A federal judge in Boston has ruled that the Trump administration is prohibited from using an obscure contract provision to justify billions of dollars in cuts to federal grant funding, dealing a significant legal blow to the administration’s efforts to reduce spending.
The decision came after 23 states joined together last year in a lawsuit claiming the administration had been relying on the clause to slash funding across a wide range of programs, including crime prevention, food security, and scientific research.
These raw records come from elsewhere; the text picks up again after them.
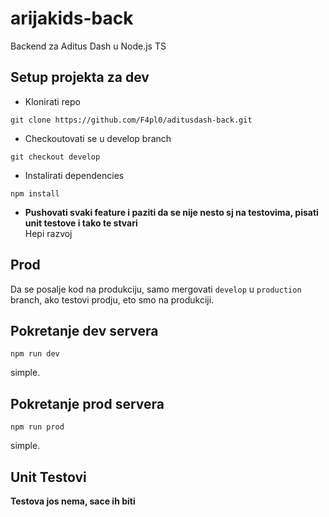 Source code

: # arijakids-back
Backend za Aditus Dash u Node.js TS

## Setup projekta za dev
* Klonirati repo
```shell script
git clone https://github.com/F4pl0/aditusdash-back.git
```
* Checkoutovati se u develop branch
```shell script
git checkout develop
```
* Instalirati dependencies
```shell script
npm install
```

* **Pushovati svaki feature i paziti da se nije nesto sj na testovima, pisati unit testove i tako te stvari**  
Hepi razvoj

## Prod
Da se posalje kod na produkciju, samo mergovati `develop` u `production` branch, ako testovi prodju, eto smo na
produkciji.

## Pokretanje dev servera
```shell script
npm run dev
```
simple.

## Pokretanje prod servera
```shell script
npm run prod
```
simple.

## Unit Testovi
**Testova jos nema, sace ih biti**
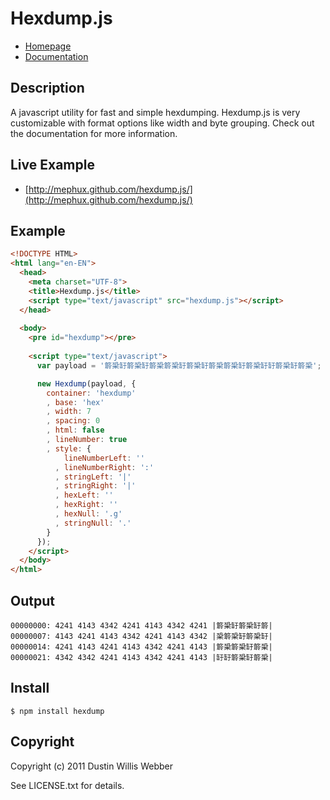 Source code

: # Hexdump.js

* [Homepage](https://github.com/mephux/hexdump.js)
* [Documentation](https://github.com/mephux/hexdump.js)

## Description

A javascript utility for fast and simple hexdumping. Hexdump.js is very customizable
with format options like width and byte grouping. Check out the documentation for
more information.

## Live Example

* [http://mephux.github.com/hexdump.js/](http://mephux.github.com/hexdump.js/)

## Example

``` html
<!DOCTYPE HTML>
<html lang="en-EN">
  <head>
    <meta charset="UTF-8">
    <title>Hexdump.js</title>
    <script type="text/javascript" src="hexdump.js"></script>
  </head>
  
  <body>
    <pre id="hexdump"></pre>
    
    <script type="text/javascript">
      var payload = '䉁䅃䍂䉁䅃䍂䉁䅃䉁䅃䍂䉁䅃䍂䉁䅃䉁䅃䍂䉁䅃䍂䍂䉁䅃䍂䉁䅃';

      new Hexdump(payload, {
        container: 'hexdump'
        , base: 'hex'
        , width: 7
        , spacing: 0
        , html: false
        , lineNumber: true
        , style: {
            lineNumberLeft: ''
          , lineNumberRight: ':'
          , stringLeft: '|'
          , stringRight: '|'
          , hexLeft: ''
          , hexRight: ''
          , hexNull: '.g'
          , stringNull: '.'
        }
      });
    </script>
  </body>
</html>
```

## Output

    00000000: 4241 4143 4342 4241 4143 4342 4241 |䉁䅃䍂䉁䅃䍂䉁|
    00000007: 4143 4241 4143 4342 4241 4143 4342 |䅃䉁䅃䍂䉁䅃䍂|
    00000014: 4241 4143 4241 4143 4342 4241 4143 |䉁䅃䉁䅃䍂䉁䅃|
    00000021: 4342 4342 4241 4143 4342 4241 4143 |䍂䍂䉁䅃䍂䉁䅃|

## Install

	$ npm install hexdump

## Copyright

Copyright (c) 2011 Dustin Willis Webber

See LICENSE.txt for details.
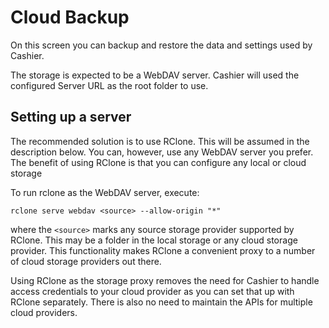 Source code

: # Cloud Backup

On this screen you can backup and restore the data and settings used by Cashier. 

The storage is expected to be a WebDAV server.
Cashier will used the configured Server URL as the root folder to use. 

## Setting up a server

The recommended solution is to use RClone. This will be assumed in the description below. You can, however, use any WebDAV server you prefer.
The benefit of using RClone is that you can configure any local or cloud storage 

To run rclone as the WebDAV server, execute:

```
rclone serve webdav <source> --allow-origin "*"
```

where the `<source>` marks any source storage provider supported by RClone. This may be a folder in the local storage or any cloud storage provider. This functionality makes RClone a convenient proxy to a number of cloud storage providers out there.

Using RClone as the storage proxy removes the need for Cashier to handle access credentials to your cloud provider as you can set that up with RClone separately. There is also no need to maintain the APIs for multiple cloud providers.
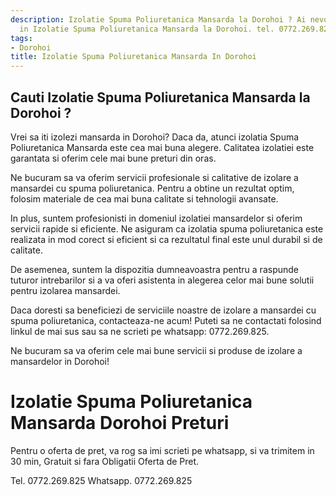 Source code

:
 ```yaml
---
description: Izolatie Spuma Poliuretanica Mansarda la Dorohoi ? Ai nevoie de un profesionist
  in Izolatie Spuma Poliuretanica Mansarda la Dorohoi. tel. 0772.269.825
tags:
- Dorohoi
title: Izolatie Spuma Poliuretanica Mansarda In Dorohoi
---
```



## Cauti Izolatie Spuma Poliuretanica Mansarda la Dorohoi ?

Vrei sa iti izolezi mansarda in Dorohoi? Daca da, atunci izolatia Spuma Poliuretanica Mansarda este cea mai buna alegere. Calitatea izolatiei este garantata si oferim cele mai bune preturi din oras.

Ne bucuram sa va oferim servicii profesionale si calitative de izolare a mansardei cu spuma poliuretanica. Pentru a obtine un rezultat optim, folosim materiale de cea mai buna calitate si tehnologii avansate.

In plus, suntem profesionisti in domeniul izolatiei mansardelor si oferim servicii rapide si eficiente. Ne asiguram ca izolatia spuma poliuretanica este realizata in mod corect si eficient si ca rezultatul final este unul durabil si de calitate.

De asemenea, suntem la dispozitia dumneavoastra pentru a raspunde tuturor intrebarilor si a va oferi asistenta in alegerea celor mai bune solutii pentru izolarea mansardei.

Daca doresti sa beneficiezi de serviciile noastre de izolare a mansardei cu spuma poliuretanica, contacteaza-ne acum! Puteti sa ne contactati folosind linkul de mai sus sau sa ne scrieti pe whatsapp: 0772.269.825.

Ne bucuram sa va oferim cele mai bune servicii si produse de izolare a mansardelor in Dorohoi!

# Izolatie Spuma Poliuretanica Mansarda Dorohoi Preturi
Pentru o oferta de pret, va rog sa imi scrieti pe whatsapp, si va trimitem in 30 min, Gratuit si fara Obligatii Oferta de Pret.

Tel. 0772.269.825
Whatsapp. 0772.269.825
The states also feared the clause could be used to cancel both existing and future grants.
U.S. District Judge Indira Talwani issued a summary judgment blocking the administration from using the clause as a basis for cuts, and also turned down the federal government’s request to have the lawsuit dismissed.
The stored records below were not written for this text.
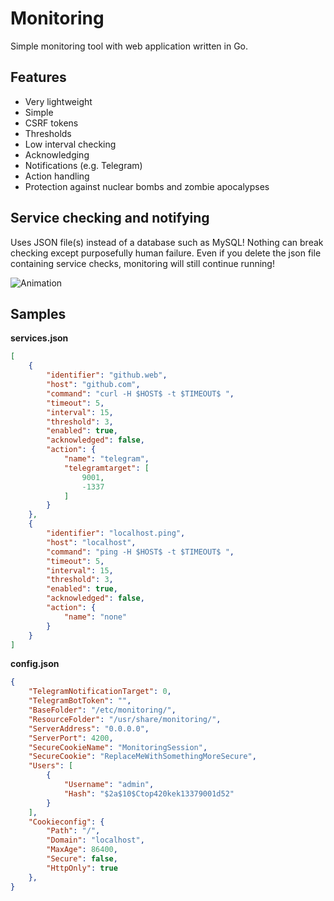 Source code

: # Monitoring

Simple monitoring tool with web application written in Go.

## Features

-   Very lightweight
-   Simple
-   CSRF tokens
-   Thresholds
-   Low interval checking
-   Acknowledging
-   Notifications (e.g. Telegram)
-   Action handling
-   Protection against nuclear bombs and zombie apocalypses

## Service checking and notifying

Uses JSON file(s) instead of a database such as MySQL! Nothing can break checking except purposefully human failure. Even if you delete the json file containing service checks, monitoring will still continue running!

![Animation](https://i.imgur.com/7d44ndT.gif)

## Samples

**services.json**

```json
[
    {
        "identifier": "github.web",
        "host": "github.com",
        "command": "curl -H $HOST$ -t $TIMEOUT$ ",
        "timeout": 5,
        "interval": 15,
        "threshold": 3,
        "enabled": true,
        "acknowledged": false,
        "action": {
            "name": "telegram",
            "telegramtarget": [
                9001,
                -1337
            ]
        }
    },
    {
        "identifier": "localhost.ping",
        "host": "localhost",
        "command": "ping -H $HOST$ -t $TIMEOUT$ ",
        "timeout": 5,
        "interval": 15,
        "threshold": 3,
        "enabled": true,
        "acknowledged": false,
        "action": {
            "name": "none"
        }
    }
]
```

**config.json**

```json
{
    "TelegramNotificationTarget": 0,
    "TelegramBotToken": "",
    "BaseFolder": "/etc/monitoring/",
    "ResourceFolder": "/usr/share/monitoring/",
    "ServerAddress": "0.0.0.0",
    "ServerPort": 4200,
    "SecureCookieName": "MonitoringSession",
    "SecureCookie": "ReplaceMeWithSomethingMoreSecure",
    "Users": [
        {
            "Username": "admin",
            "Hash": "$2a$10$Ctop420kek13379001d52"
        }
    ],
    "Cookieconfig": {
        "Path": "/",
        "Domain": "localhost",
        "MaxAge": 86400,
        "Secure": false,
        "HttpOnly": true
    },
}
```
In her written ruling, Talwani stated: “Defendants’ interpretation of the Termination Clause is not clearly supported by the text of the provision, runs counter to the regulatory scheme, receives no support in the rulemaking history, and would violate the Spending Clause’s requirement that conditions be imposed unambiguously.” Talwani was nominated to the bench by Democratic President Barack Obama.
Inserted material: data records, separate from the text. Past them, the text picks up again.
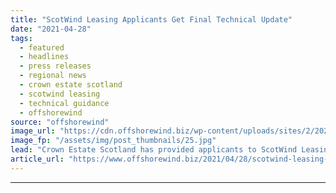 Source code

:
 ```yaml
---
title: "ScotWind Leasing Applicants Get Final Technical Update"
date: "2021-04-28"
tags: 
  - featured
  - headlines
  - press releases
  - regional news
  - crown estate scotland
  - scotwind leasing
  - technical guidance
  - offshorewind
source: "offshorewind"
image_url: "https://cdn.offshorewind.biz/wp-content/uploads/sites/2/2021/04/28115503/ScotWind-Leasing-Applicants-Get-Final-Technical-Update.jpg"
image_fp: "/assets/img/post_thumbnails/25.jpg"
lead: "Crown Estate Scotland has provided applicants to ScotWind Leasing with the updated technical guidance"
article_url: "https://www.offshorewind.biz/2021/04/28/scotwind-leasing-applicants-get-final-technical-update/"
---
```


---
The states’ lawsuit contended that the Office of Management and Budget had promoted the use of the clause to carry out what they characterized as a “nationwide slash-and-burn campaign” against federal grant programs.
The clause at the center of the dispute was first introduced in 2020 and later revised in 2024. It allows federal officials to end a grant if the award “no longer effectuates the program goals or agency priorities.” The states argued that while the language was put in place during the Biden administration, it was only now, for the first time, being used to actually terminate grants.
New Jersey Attorney General Jennifer Davenport issued a statement sharply criticizing the administration’s actions. “Instead of working with us to keep the public safe and lower costs for hardworking New Jerseyans, the Trump Administration has recklessly and illegally gutted federal funding for public safety, disaster preparedness, scientific research, clean water, and more,” she said.
Davenport continued: “Today’s decision is an important win for all New Jerseyans and confirms that the Trump Administration defied the law when it embarked on its campaign to gut critical federal funding to the states. The President and his allies cannot hold critical programs hostage to their personal whims and political ideologies, destabilizing the country by yanking essential federal funding that was already awarded to the states.”
Attorneys representing the federal government described the case as an “extraordinarily unusual lawsuit” and pushed for dismissal, arguing that many of the grants in question had already been terminated and that the states’ concerns about future grants were too speculative. They also accused the states of making broad, sweeping objections to the cancellation of thousands of grants without asking the court to reinstate any single specific grant.
In their dismissal motion, government lawyers wrote: “That mismatch between the allegedly unlawful agency ‘decision’ on one hand, and the amorphous relief requested in this suit, on the other, creates a set of jurisdiction and justiciability defects that doom this lawsuit at the threshold.”
A spokesperson for the Office of Management and Budget did not respond when asked for comment.